[[ Provided records open ]]
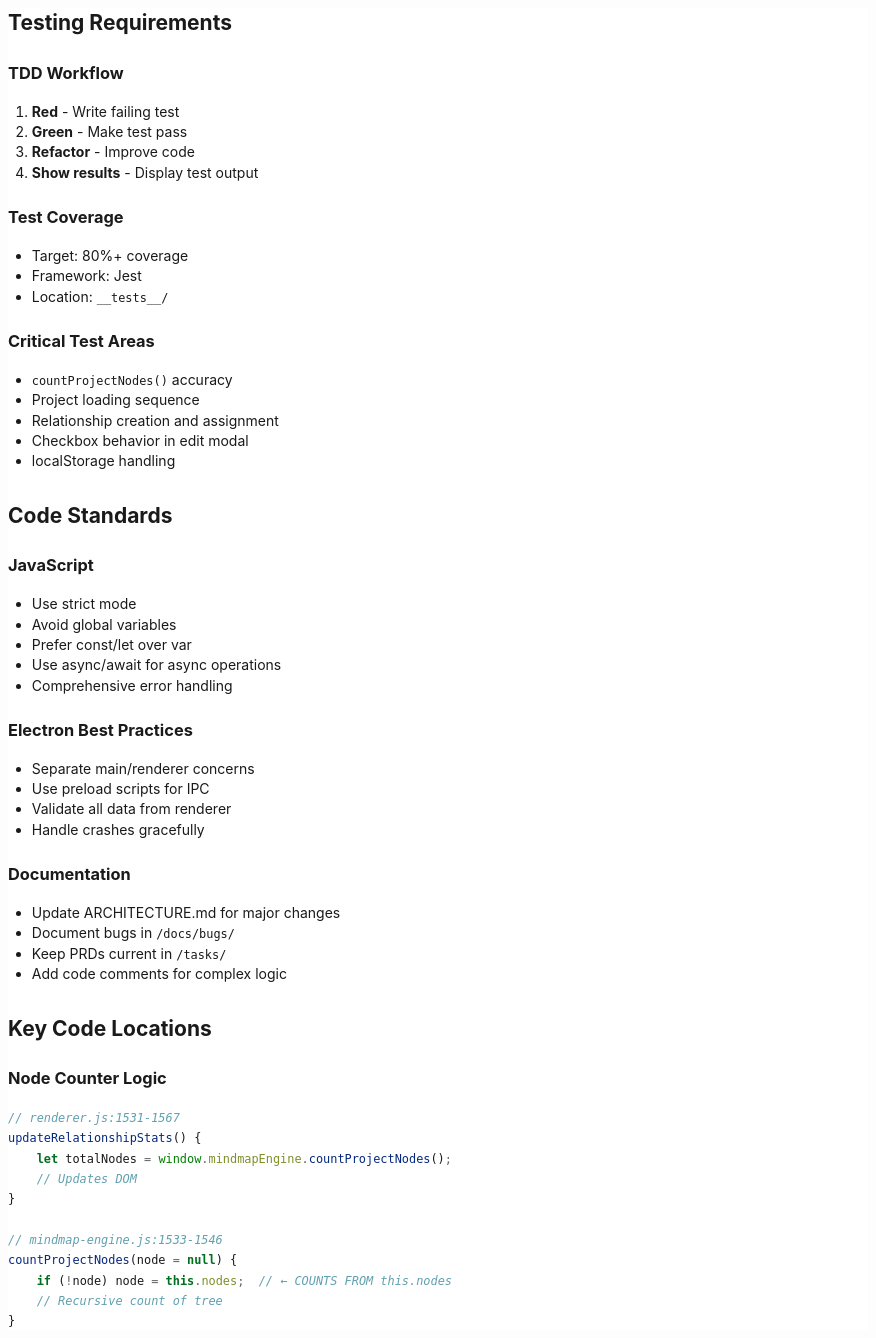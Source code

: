 ## Testing Requirements

### TDD Workflow
1. **Red** - Write failing test
2. **Green** - Make test pass
3. **Refactor** - Improve code
4. **Show results** - Display test output

### Test Coverage
- Target: 80%+ coverage
- Framework: Jest
- Location: `__tests__/`

### Critical Test Areas
- `countProjectNodes()` accuracy
- Project loading sequence
- Relationship creation and assignment
- Checkbox behavior in edit modal
- localStorage handling

## Code Standards

### JavaScript
- Use strict mode
- Avoid global variables
- Prefer const/let over var
- Use async/await for async operations
- Comprehensive error handling

### Electron Best Practices
- Separate main/renderer concerns
- Use preload scripts for IPC
- Validate all data from renderer
- Handle crashes gracefully

### Documentation
- Update ARCHITECTURE.md for major changes
- Document bugs in `/docs/bugs/`
- Keep PRDs current in `/tasks/`
- Add code comments for complex logic

## Key Code Locations

### Node Counter Logic
```javascript
// renderer.js:1531-1567
updateRelationshipStats() {
    let totalNodes = window.mindmapEngine.countProjectNodes();
    // Updates DOM
}

// mindmap-engine.js:1533-1546
countProjectNodes(node = null) {
    if (!node) node = this.nodes;  // ← COUNTS FROM this.nodes
    // Recursive count of tree
}
```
[[ Provided records closed ]]
Work request ::
Each line in the data that holds the string "renderer" should be found and copied.

Solution to the exercise ::
- Separate main/renderer concerns
- Validate all data from renderer
// renderer.js:1531-1567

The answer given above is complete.